Wilderness Trails is a free camp for kids in need. In the summer, they have outdoor camps where everyone sleeps in teepees, but in the winter, it’s a bit more luxurious. They have a six-bedroom lodge complete with bathrooms, a kitchen, and a large meeting area, where all the weekends retreats during the school year take place. The organization is based in Jackson County, Oregon, but this weekend’s camp served girls in Klamath and Douglas counties, so it was a quiet ride to the Cascade Mountains with just the adults! Since I had never been to Wilderness Trails before, I was in for a real treat when we arrived at the lodge that evening.
I’ve been working at camps since I was twelve, the age of some of the girls at this camp! When I was fourteen I became a counselor, and I got a paying summer job at camp in high school. For the past three years, I was a full-time, year-round camp employee, a short career that I thought I had ended back in August. Apparently not. After this weekend, I definitely think I’ll continue working with Wilderness Trails in any way I can! This weekend may have seemed small for other camps I worked at, but it was a huge weekend for them: 33 campers with 7 adults! Forty is more than their lodge typically holds, so once all the bunks were filled, we covered most of the dorm floor with mattresses! The dorm I stayed in had eight beds, but since we had 11 people, it ended up looking like this:
Yeah, it got pretty messy in just two days!

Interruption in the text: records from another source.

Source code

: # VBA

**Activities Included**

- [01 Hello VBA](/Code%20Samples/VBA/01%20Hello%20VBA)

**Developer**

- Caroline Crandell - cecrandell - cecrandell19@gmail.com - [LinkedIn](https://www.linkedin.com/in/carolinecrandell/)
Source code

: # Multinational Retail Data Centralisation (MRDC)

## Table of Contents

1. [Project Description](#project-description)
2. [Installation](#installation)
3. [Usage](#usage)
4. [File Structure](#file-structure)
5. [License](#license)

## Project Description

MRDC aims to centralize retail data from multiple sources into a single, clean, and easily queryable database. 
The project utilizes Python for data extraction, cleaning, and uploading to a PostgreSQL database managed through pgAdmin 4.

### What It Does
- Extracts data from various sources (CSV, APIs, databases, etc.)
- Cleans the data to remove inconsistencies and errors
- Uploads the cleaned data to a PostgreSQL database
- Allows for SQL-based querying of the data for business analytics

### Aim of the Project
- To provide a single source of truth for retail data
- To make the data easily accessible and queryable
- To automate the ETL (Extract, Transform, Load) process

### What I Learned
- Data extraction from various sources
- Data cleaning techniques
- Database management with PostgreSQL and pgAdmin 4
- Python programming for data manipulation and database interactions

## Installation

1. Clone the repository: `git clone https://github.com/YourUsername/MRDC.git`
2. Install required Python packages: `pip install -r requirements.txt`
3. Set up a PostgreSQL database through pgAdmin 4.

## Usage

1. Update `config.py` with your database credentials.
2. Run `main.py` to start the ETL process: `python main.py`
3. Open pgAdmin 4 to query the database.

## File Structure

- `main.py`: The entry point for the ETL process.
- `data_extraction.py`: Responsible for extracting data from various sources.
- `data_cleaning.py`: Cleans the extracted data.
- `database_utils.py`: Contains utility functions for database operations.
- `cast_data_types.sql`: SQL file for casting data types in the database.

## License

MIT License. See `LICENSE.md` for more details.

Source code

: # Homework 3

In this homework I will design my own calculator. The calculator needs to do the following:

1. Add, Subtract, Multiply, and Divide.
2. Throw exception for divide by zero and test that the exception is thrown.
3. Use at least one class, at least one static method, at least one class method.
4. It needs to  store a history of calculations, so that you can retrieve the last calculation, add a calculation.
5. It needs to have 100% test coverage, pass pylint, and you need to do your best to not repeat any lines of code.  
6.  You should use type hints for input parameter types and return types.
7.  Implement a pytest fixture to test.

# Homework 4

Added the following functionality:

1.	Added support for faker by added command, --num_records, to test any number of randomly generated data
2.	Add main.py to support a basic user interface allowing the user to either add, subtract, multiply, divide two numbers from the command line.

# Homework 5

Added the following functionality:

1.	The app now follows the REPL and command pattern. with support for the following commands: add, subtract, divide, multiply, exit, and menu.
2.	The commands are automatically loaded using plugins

Because it was raining most of the weekend, and cold all weekend, we spent most of the time in the lodge. We ate delicious meals, played games, did devotions, made crafts, did hair, and one girl even taught me how to finger knit a scarf! On Saturday night, we set up a projector and watched God’s Not Dead. I hadn’t seen that movie yet (I was invited to an advance screening before it hit theaters, but an ice storm hit the night I was supposed to go!), so I enjoyed watching it for the first time. Although I didn’t find it to be the greatest movie, it did have a good plot line and message.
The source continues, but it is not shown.